====== Records provided

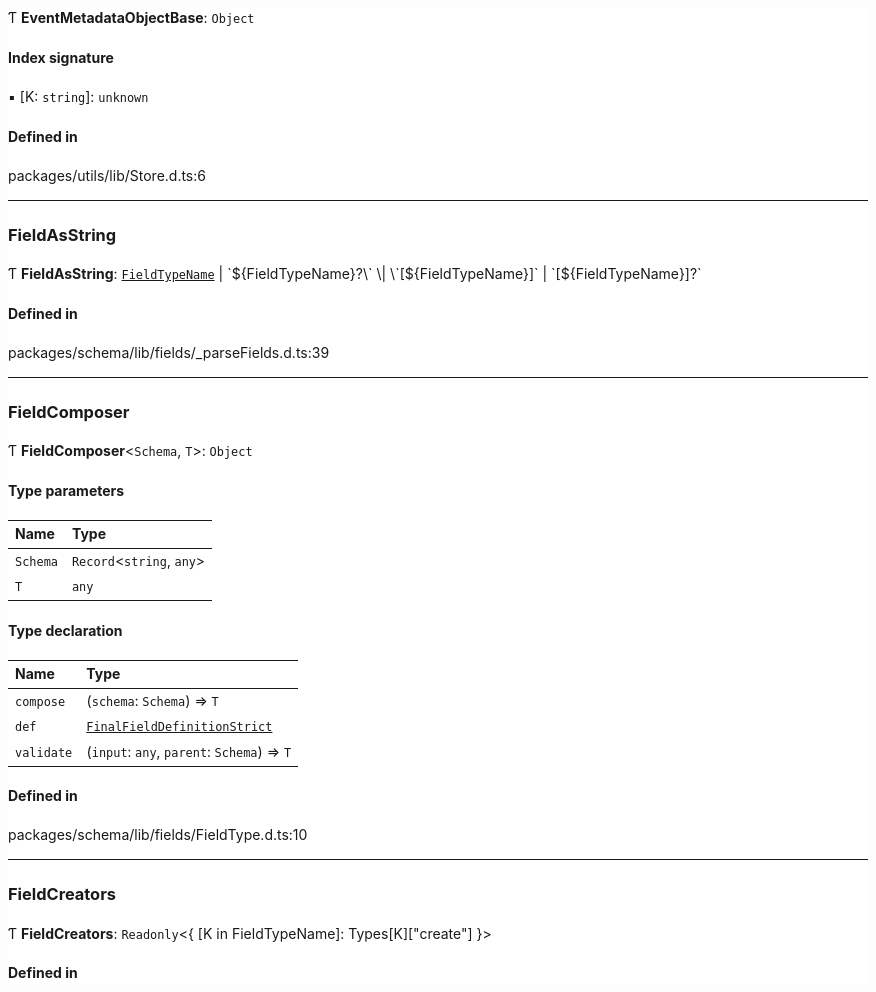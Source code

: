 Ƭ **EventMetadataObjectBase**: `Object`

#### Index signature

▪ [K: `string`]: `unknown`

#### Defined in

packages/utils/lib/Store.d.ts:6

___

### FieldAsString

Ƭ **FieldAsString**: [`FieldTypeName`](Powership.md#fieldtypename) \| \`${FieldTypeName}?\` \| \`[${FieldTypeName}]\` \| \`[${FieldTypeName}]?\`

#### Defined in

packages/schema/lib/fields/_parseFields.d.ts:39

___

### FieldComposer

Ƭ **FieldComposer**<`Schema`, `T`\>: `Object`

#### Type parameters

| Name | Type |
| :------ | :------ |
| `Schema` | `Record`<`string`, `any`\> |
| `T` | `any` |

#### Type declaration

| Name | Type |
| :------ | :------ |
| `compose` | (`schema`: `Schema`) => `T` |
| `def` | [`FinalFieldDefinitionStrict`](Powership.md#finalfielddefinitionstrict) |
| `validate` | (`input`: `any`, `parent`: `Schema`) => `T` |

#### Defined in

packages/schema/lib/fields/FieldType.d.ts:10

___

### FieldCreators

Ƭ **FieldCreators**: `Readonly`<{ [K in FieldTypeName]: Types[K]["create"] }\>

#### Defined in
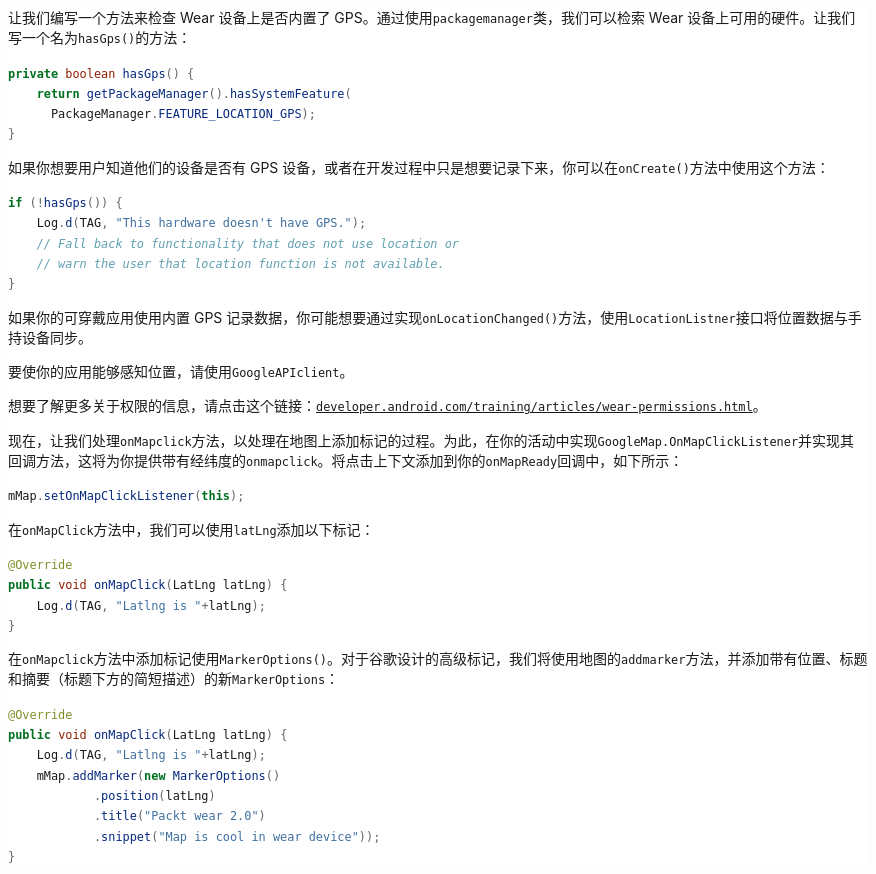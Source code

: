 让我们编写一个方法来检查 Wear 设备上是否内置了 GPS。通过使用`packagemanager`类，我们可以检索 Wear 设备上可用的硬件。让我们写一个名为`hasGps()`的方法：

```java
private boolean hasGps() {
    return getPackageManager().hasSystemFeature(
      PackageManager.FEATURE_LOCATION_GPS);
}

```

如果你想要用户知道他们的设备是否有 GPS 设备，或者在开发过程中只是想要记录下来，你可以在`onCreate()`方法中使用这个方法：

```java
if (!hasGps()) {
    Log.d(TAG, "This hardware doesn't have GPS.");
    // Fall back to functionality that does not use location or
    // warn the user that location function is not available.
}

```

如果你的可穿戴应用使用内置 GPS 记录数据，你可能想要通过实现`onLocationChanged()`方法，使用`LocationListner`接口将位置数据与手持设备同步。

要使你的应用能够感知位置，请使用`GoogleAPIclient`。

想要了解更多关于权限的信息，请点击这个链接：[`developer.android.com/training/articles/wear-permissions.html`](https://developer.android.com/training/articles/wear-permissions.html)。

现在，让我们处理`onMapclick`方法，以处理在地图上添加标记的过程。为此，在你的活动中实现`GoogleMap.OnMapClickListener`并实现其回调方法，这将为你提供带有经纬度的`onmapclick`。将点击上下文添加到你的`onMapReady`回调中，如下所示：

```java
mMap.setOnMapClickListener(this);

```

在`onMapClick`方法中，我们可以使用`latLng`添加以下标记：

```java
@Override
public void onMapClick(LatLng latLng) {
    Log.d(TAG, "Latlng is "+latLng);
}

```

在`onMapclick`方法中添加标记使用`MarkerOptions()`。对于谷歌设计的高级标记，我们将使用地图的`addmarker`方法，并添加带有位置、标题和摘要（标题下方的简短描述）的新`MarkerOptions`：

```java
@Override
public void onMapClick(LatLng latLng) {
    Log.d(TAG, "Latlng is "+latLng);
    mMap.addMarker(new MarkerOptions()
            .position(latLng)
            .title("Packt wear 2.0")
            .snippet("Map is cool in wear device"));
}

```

============

■ Action item
Reproduce every line of the data above, exactly as it stands, but not the pictures.

■ Response box
Source code

: Ƭ **EventMetadataObjectBase**: `Object`

#### Index signature

▪ [K: `string`]: `unknown`

#### Defined in

packages/utils/lib/Store.d.ts:6

___

### FieldAsString

Ƭ **FieldAsString**: [`FieldTypeName`](Powership.md#fieldtypename) \| \`${FieldTypeName}?\` \| \`[${FieldTypeName}]\` \| \`[${FieldTypeName}]?\`

#### Defined in

packages/schema/lib/fields/_parseFields.d.ts:39

___

### FieldComposer

Ƭ **FieldComposer**<`Schema`, `T`\>: `Object`

#### Type parameters

| Name | Type |
| :------ | :------ |
| `Schema` | `Record`<`string`, `any`\> |
| `T` | `any` |

#### Type declaration

| Name | Type |
| :------ | :------ |
| `compose` | (`schema`: `Schema`) => `T` |
| `def` | [`FinalFieldDefinitionStrict`](Powership.md#finalfielddefinitionstrict) |
| `validate` | (`input`: `any`, `parent`: `Schema`) => `T` |

#### Defined in

packages/schema/lib/fields/FieldType.d.ts:10

___

### FieldCreators

Ƭ **FieldCreators**: `Readonly`<{ [K in FieldTypeName]: Types[K]["create"] }\>

#### Defined in
Source code

: 让我们编写一个方法来检查 Wear 设备上是否内置了 GPS。通过使用`packagemanager`类，我们可以检索 Wear 设备上可用的硬件。让我们写一个名为`hasGps()`的方法：

```java
private boolean hasGps() {
    return getPackageManager().hasSystemFeature(
      PackageManager.FEATURE_LOCATION_GPS);
}

```

如果你想要用户知道他们的设备是否有 GPS 设备，或者在开发过程中只是想要记录下来，你可以在`onCreate()`方法中使用这个方法：

```java
if (!hasGps()) {
    Log.d(TAG, "This hardware doesn't have GPS.");
    // Fall back to functionality that does not use location or
    // warn the user that location function is not available.
}

```

如果你的可穿戴应用使用内置 GPS 记录数据，你可能想要通过实现`onLocationChanged()`方法，使用`LocationListner`接口将位置数据与手持设备同步。

要使你的应用能够感知位置，请使用`GoogleAPIclient`。

想要了解更多关于权限的信息，请点击这个链接：[`developer.android.com/training/articles/wear-permissions.html`](https://developer.android.com/training/articles/wear-permissions.html)。

现在，让我们处理`onMapclick`方法，以处理在地图上添加标记的过程。为此，在你的活动中实现`GoogleMap.OnMapClickListener`并实现其回调方法，这将为你提供带有经纬度的`onmapclick`。将点击上下文添加到你的`onMapReady`回调中，如下所示：

```java
mMap.setOnMapClickListener(this);

```

在`onMapClick`方法中，我们可以使用`latLng`添加以下标记：

```java
@Override
public void onMapClick(LatLng latLng) {
    Log.d(TAG, "Latlng is "+latLng);
}

```

在`onMapclick`方法中添加标记使用`MarkerOptions()`。对于谷歌设计的高级标记，我们将使用地图的`addmarker`方法，并添加带有位置、标题和摘要（标题下方的简短描述）的新`MarkerOptions`：

```java
@Override
public void onMapClick(LatLng latLng) {
    Log.d(TAG, "Latlng is "+latLng);
    mMap.addMarker(new MarkerOptions()
            .position(latLng)
            .title("Packt wear 2.0")
            .snippet("Map is cool in wear device"));
}

```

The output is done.